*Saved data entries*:
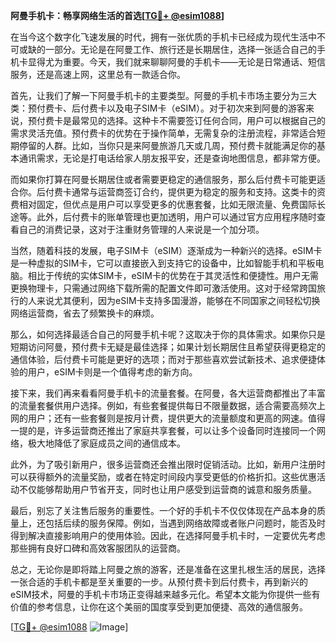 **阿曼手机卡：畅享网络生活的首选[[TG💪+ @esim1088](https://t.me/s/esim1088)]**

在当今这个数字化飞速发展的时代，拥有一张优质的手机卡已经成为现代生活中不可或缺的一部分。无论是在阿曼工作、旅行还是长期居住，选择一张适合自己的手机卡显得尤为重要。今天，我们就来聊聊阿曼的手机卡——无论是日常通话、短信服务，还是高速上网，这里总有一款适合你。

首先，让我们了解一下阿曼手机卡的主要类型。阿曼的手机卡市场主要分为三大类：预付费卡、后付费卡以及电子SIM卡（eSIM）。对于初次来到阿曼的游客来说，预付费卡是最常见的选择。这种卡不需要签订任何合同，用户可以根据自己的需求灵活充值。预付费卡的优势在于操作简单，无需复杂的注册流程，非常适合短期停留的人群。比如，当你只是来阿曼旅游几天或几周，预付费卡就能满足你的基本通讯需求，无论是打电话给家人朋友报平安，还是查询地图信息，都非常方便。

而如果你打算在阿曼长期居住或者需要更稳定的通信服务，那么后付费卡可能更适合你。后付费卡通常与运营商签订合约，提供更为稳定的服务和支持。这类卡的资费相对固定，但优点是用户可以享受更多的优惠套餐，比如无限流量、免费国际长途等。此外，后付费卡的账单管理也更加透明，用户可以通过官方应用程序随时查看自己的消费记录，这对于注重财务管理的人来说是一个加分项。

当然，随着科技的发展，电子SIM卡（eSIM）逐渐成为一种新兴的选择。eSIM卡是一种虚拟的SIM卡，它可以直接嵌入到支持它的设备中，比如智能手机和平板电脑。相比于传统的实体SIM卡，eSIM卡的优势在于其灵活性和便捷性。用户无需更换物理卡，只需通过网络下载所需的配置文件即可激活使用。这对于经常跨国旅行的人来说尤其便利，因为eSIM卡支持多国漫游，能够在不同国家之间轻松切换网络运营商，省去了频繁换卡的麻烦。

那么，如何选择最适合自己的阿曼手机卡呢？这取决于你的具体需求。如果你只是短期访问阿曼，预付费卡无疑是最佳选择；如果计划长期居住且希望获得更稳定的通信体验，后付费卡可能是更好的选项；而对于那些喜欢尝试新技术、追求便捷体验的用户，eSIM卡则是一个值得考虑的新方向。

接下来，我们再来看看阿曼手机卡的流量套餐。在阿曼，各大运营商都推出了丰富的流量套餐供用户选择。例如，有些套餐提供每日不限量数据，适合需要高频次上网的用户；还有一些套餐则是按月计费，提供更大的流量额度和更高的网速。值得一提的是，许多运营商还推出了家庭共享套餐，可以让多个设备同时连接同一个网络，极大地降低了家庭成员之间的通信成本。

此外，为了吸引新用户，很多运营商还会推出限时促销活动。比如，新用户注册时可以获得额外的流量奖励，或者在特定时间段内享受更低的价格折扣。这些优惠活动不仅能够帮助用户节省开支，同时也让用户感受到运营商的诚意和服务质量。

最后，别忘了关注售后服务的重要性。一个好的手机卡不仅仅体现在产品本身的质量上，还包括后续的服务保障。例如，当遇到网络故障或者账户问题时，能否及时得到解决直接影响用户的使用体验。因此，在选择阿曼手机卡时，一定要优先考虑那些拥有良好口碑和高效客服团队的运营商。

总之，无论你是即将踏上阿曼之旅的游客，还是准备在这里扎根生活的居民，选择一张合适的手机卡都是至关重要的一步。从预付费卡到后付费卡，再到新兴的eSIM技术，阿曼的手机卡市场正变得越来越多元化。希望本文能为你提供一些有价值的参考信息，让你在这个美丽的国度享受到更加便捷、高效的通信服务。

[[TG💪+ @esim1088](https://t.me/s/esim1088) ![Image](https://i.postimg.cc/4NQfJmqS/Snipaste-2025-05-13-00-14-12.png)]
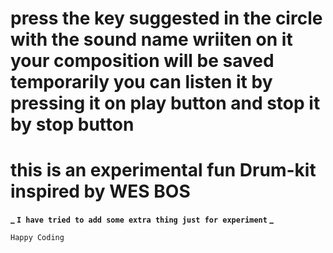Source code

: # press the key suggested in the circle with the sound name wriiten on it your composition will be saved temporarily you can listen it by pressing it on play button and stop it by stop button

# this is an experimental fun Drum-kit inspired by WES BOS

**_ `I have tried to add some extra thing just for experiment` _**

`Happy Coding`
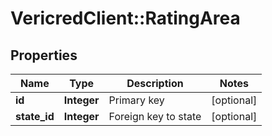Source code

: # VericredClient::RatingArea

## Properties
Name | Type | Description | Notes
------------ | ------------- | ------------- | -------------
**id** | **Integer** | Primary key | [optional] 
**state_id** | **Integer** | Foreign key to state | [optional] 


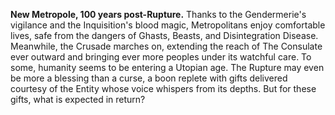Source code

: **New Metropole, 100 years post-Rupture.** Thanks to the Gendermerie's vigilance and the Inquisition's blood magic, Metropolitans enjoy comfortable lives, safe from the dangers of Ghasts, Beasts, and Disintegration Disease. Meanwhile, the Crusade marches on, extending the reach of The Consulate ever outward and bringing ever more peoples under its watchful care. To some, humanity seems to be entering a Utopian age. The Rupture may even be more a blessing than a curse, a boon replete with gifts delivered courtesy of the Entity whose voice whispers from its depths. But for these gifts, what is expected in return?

*Prompt*: Begin at the line containing "by stop button" and stop at the final line of the data. Retype those lines exactly, without the pictures.

*Response area*:
: # press the key suggested in the circle with the sound name wriiten on it your composition will be saved temporarily you can listen it by pressing it on play button and stop it by stop button

# this is an experimental fun Drum-kit inspired by WES BOS

**_ `I have tried to add some extra thing just for experiment` _**

`Happy Coding`
Source code

: # VericredClient::RatingArea

## Properties
Name | Type | Description | Notes
------------ | ------------- | ------------- | -------------
**id** | **Integer** | Primary key | [optional] 
**state_id** | **Integer** | Foreign key to state | [optional] 


Source code

: **New Metropole, 100 years post-Rupture.** Thanks to the Gendermerie's vigilance and the Inquisition's blood magic, Metropolitans enjoy comfortable lives, safe from the dangers of Ghasts, Beasts, and Disintegration Disease. Meanwhile, the Crusade marches on, extending the reach of The Consulate ever outward and bringing ever more peoples under its watchful care. To some, humanity seems to be entering a Utopian age. The Rupture may even be more a blessing than a curse, a boon replete with gifts delivered courtesy of the Entity whose voice whispers from its depths. But for these gifts, what is expected in return?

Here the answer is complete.